Content warning: This article contains references to sexual assault.

Anneliese Harlander spoke to supporters before she entered the hearing on Tuesday morning. #MeToo UCSC members spoke afterward in solidarity. Photos by Sara Nasr

Survivor Anneliese Harlander strode into a hearing before the Academic Senate Committee on Privilege and Tenure, her lawyer beside her, to testify against UC Santa Cruz professor Gopal Balakrishnan. 

On Tuesday morning, before entering the UCSC Scotts Valley Center, Harlander addressed a small gathering of UCSC #MeToo members, lit a candle and rubbed a stone between her fingers. Nobody else could enter the hearing, but supporters offered moral support to the UCSC alumna in the next part of a process they’ve been following since allegations first arose.

The hearing, one of the final steps in university disciplinary proceedings, is something Harlander and her supporters waited on for over a year. 

“I’m feeling relieved now to have shared the story,” Harlander said after the hearing. “I’ve never shared it among so many people in one place, where everything is being typed up right in front of me. It was empowering and I am feeling very grateful to have gotten to this point and to have the support of so many people.”

Source: UC Santa Cruz Title IX Investigation & Adjudication Model, senate faculty 2018-19

According to the Title IX investigation that concluded in September 2018, Balakrishnan engaged in unwanted sexual activity with Harlander in 2013 after a student party they both attended. After years of silence, an anonymous letter containing other allegations against the professor and a petition calling for Balakrishnan’s termination inspired Harlander to report the incident to the Title IX Office in January 2018. 

The office found Balakrishnan violated the UC Policy on Sexual Harassment that was in place until 2015 and the case proceeded to the disciplinary decision-making process. Throughout the process, Balakrishnan has remained on paid leave with an annual salary of over $108,000.

Harlander and her attorney, Dan Siegel, hope this hearing will eventually result in Balakrishnan’s termination.

The four-day hearing includes testimony from other complainants as well. When it concludes on Friday, faculty on the committee will deliberate and provide the chancellor with a disciplinary recommendation. 

“The chancellor can impose discipline, short of termination, and if the chancellor does that, that’s a final decision,” Siegel said. “If the chancellor believes termination is appropriate in this case, that will be a recommendation to the Board of Regents, which must make the final decision in any case involving the termination of a tenured professor.”

There’s no deadline for when the committee will make its recommendation, but Siegel expects it to happen within a month or two. 

Balakrishnan did not attend the hearing. He previously challenged the university’s proceedings, which were rejected by the Committee on Privilege and Tenure, said Balakrishnan’s attorney Jamie Dupree. 

“Since the proceedings are unprincipled, Professor Balakrishnan will not appear at them,” Dupree said in an email.  

Harlander and Siegel are taking Balakrishnan’s absence as a sign the committee might provide a recommendation in their favor.

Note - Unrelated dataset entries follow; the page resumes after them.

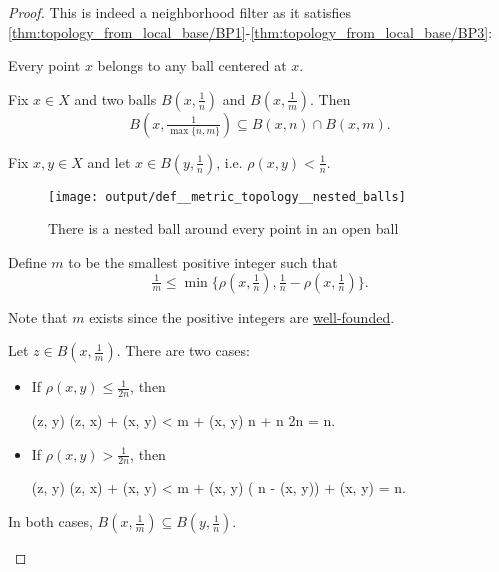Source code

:\begin{proof}
  This is indeed a neighborhood filter as it satisfies \ref{thm:topology_from_local_base/BP1}-\ref{thm:topology_from_local_base/BP3}:

  \begin{refenum}
     Every point \( x \) belongs to any ball centered at \( x \).

     Fix \( x \in X \) and two balls \( B(x, \tfrac 1 n) \) and \( B(x, \tfrac 1 m) \). Then
    \begin{equation*}
      B(x, \tfrac 1 {\max\{ n, m \}}) \subseteq B(x, n) \cap B(x, m).
    \end{equation*}

     Fix \( x, y \in X \) and let \( x \in B(y, \tfrac 1 n) \), i.e. \( \rho(x, y) < \tfrac 1 n \).

    \begin{figure}[!ht]
      \centering
      \texttt{[image: output/def\_\_metric\_topology\_\_nested\_balls]}
      \caption{There is a nested ball around every point in an open ball}\label{def:metric_topology/nested_balls}
    \end{figure}

    Define \( m \) to be the smallest positive integer such that
    \begin{equation*}
      \tfrac 1 m \leq \min\{ \rho(x, \tfrac 1 n), \tfrac 1 n - \rho(x, \tfrac 1 n) \}.
    \end{equation*}

    Note that \( m \) exists since the positive integers are \hyperref[def:well_founded_relation]{well-founded}.

    Let \( z \in B(x, \tfrac 1 m) \). There are two cases:
    \begin{itemize}
      \item If \( \rho(x, y) \leq \tfrac 1 {2n} \), then
            \begin{balign*}
              \rho(z, y)
              \leq
              \rho(z, x) + \rho(x, y)
              <
               m + \rho(x, y)
              \leq
               n +  n
                {2n}
              =
               n.
            \end{balign*}

      \item If \( \rho(x, y) > \tfrac 1 {2n} \), then
            \begin{balign*}
              \rho(z, y)
              \leq
              \rho(z, x) + \rho(x, y)
              <
               m + \rho(x, y)
              \leq
              ( n - \rho(x, y)) + \rho(x, y)
              =
               n.
            \end{balign*}
    \end{itemize}

    In both cases, \( B(x, \tfrac 1 m) \subseteq B(y, \tfrac 1 n) \).
  \end{refenum}
\end{proof}

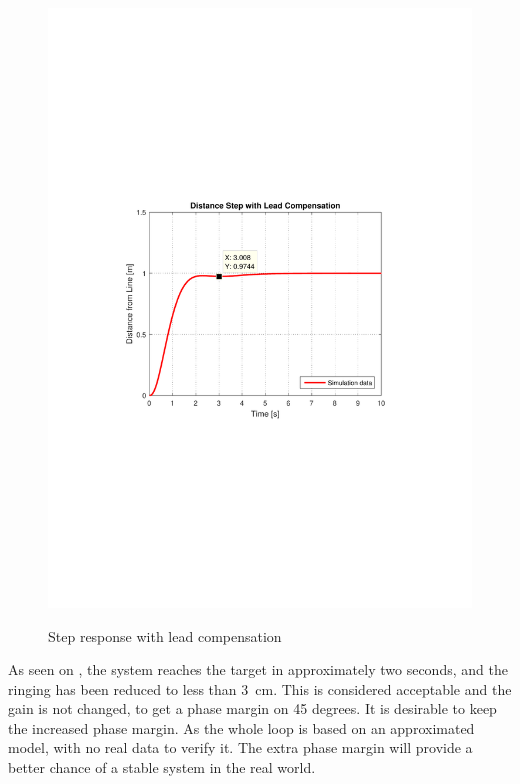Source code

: \begin{figure}[H]
  \centering
  {
    \includegraphics[width=1.4\textwidth]{figures/distanceStep3.pdf}
  }
  \caption{Step response with lead compensation}
  \label{SimulationSteeringP3}
\end{figure}
As seen on , the system reaches the target in approximately two seconds, and the ringing has been reduced to less than \SI{3}{cm}. This is considered acceptable and the gain is not changed, to get a phase margin on 45 degrees. It is desirable to keep the increased phase margin. As the whole loop is based on an approximated model, with no real data to verify it. The extra phase margin will provide a better chance of a stable system in the real world.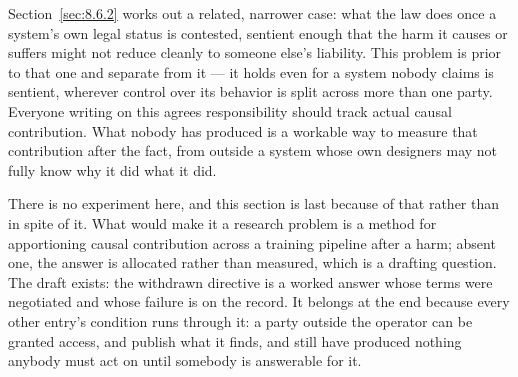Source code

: Section~\ref{sec:8.6.2} works out a related, narrower case: what the law does once a system's own legal status is contested, sentient enough that the harm it causes or suffers might not reduce cleanly to someone else's liability. This problem is prior to that one and separate from it — it holds even for a system nobody claims is sentient, wherever control over its behavior is split across more than one party. Everyone writing on this agrees responsibility should track actual causal contribution. What nobody has produced is a workable way to measure that contribution after the fact, from outside a system whose own designers may not fully know why it did what it did.

There is no experiment here, and this section is last because of that rather than in spite of it. What would make it a research problem is a method for apportioning causal contribution across a training pipeline after a harm; absent one, the answer is allocated rather than measured, which is a drafting question. The draft exists: the withdrawn directive is a worked answer whose terms were negotiated and whose failure is on the record. It belongs at the end because every other entry's condition runs through it: a party outside the operator can be granted access, and publish what it finds, and still have produced nothing anybody must act on until somebody is answerable for it.
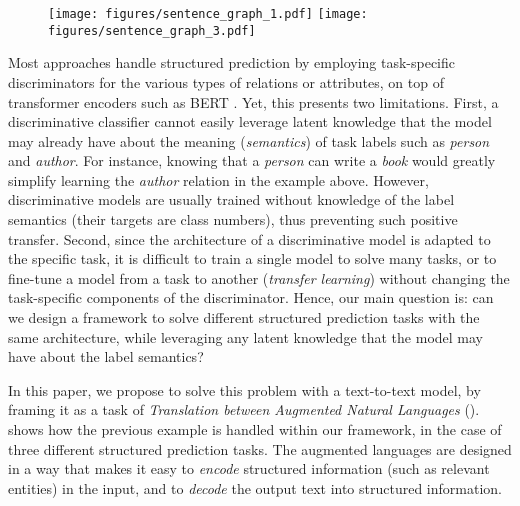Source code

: \begin{figure}[h]
\begin{center}
    \texttt{[image: figures/sentence\_graph\_1.pdf]}
    \hspace{.5cm}
    \texttt{[image: figures/sentence\_graph\_3.pdf]}
\end{center}
\vspace{-0.2cm}
\end{figure}

Most approaches handle structured prediction by employing task-specific discriminators for the various types of relations or attributes, on top of \pretrained transformer encoders such as BERT \citep{bert}.
Yet, this presents two limitations.
First, a discriminative classifier cannot easily leverage latent knowledge that the \pretrained model may already have about the meaning (\emph{semantics}) of task labels such as \emph{person} and \emph{author}.
For instance, knowing that a \emph{person} can write a \emph{book} would greatly simplify learning the \emph{author} relation in the example above.
However, discriminative models are usually trained without knowledge of the label semantics (their targets are class numbers), thus preventing such positive transfer.
Second, since the architecture of a discriminative model is adapted to the specific task, it is difficult to train a single model to solve many tasks, or to fine-tune a model from a task to another (\emph{transfer learning}) without changing the task-specific components of the discriminator.
Hence, our main question is: can we design a framework to solve different structured prediction tasks with the same architecture, while leveraging any latent knowledge that the \pretrained model may have about the label semantics?

In this paper, we propose to solve this problem with a text-to-text model, by framing it as a task of \emph{Translation between Augmented Natural Languages} (\ourmodel).
 shows how the previous example is handled within our framework, in the case of three different structured prediction tasks.
The augmented languages are designed in a way that makes it easy to \emph{encode} structured information (such as relevant entities) in the input, and to \emph{decode} the output text into structured information.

UCSC has never terminated a tenured faculty member, so Harlander hopes her case will pave a new way. 

“It sets the precedent that with determination and with support and shedding layers of shame and all kinds of feelings of doubt and fear,” Harlander said, “that through shedding all of that and healing, really anything is possible.”

Harlander brought a candle, copies of “Climbing Poetree” and “We Should All be Feminists”and stones from Walusi, believed by some to be the source of creation in the African Great Lakes region.

Harlander’s pursuit of justice isn’t limited to the university process anymore. She and Siegel also filed a civil lawsuit against Balakrishnan, which will include a deposition process during which Balakrishnan must answer questions regarding the case under oath. Harlander didn’t rush into the legal battle though — she would have preferred to address the situation through restorative justice.

“I believe in restorative justice. I practice restorative justice in my work and in my life, and I’m very well aware that that takes the perpetrator of the act, of the violence, to not only show up and listen, but to acknowledge the fact of what he’s done, to be honest and hopefully find some kind of reconciliation,” Harlander said. “At this point I don’t see that being possible. We will do absolutely everything in our ability to ensure that he’s held accountable for his actions.”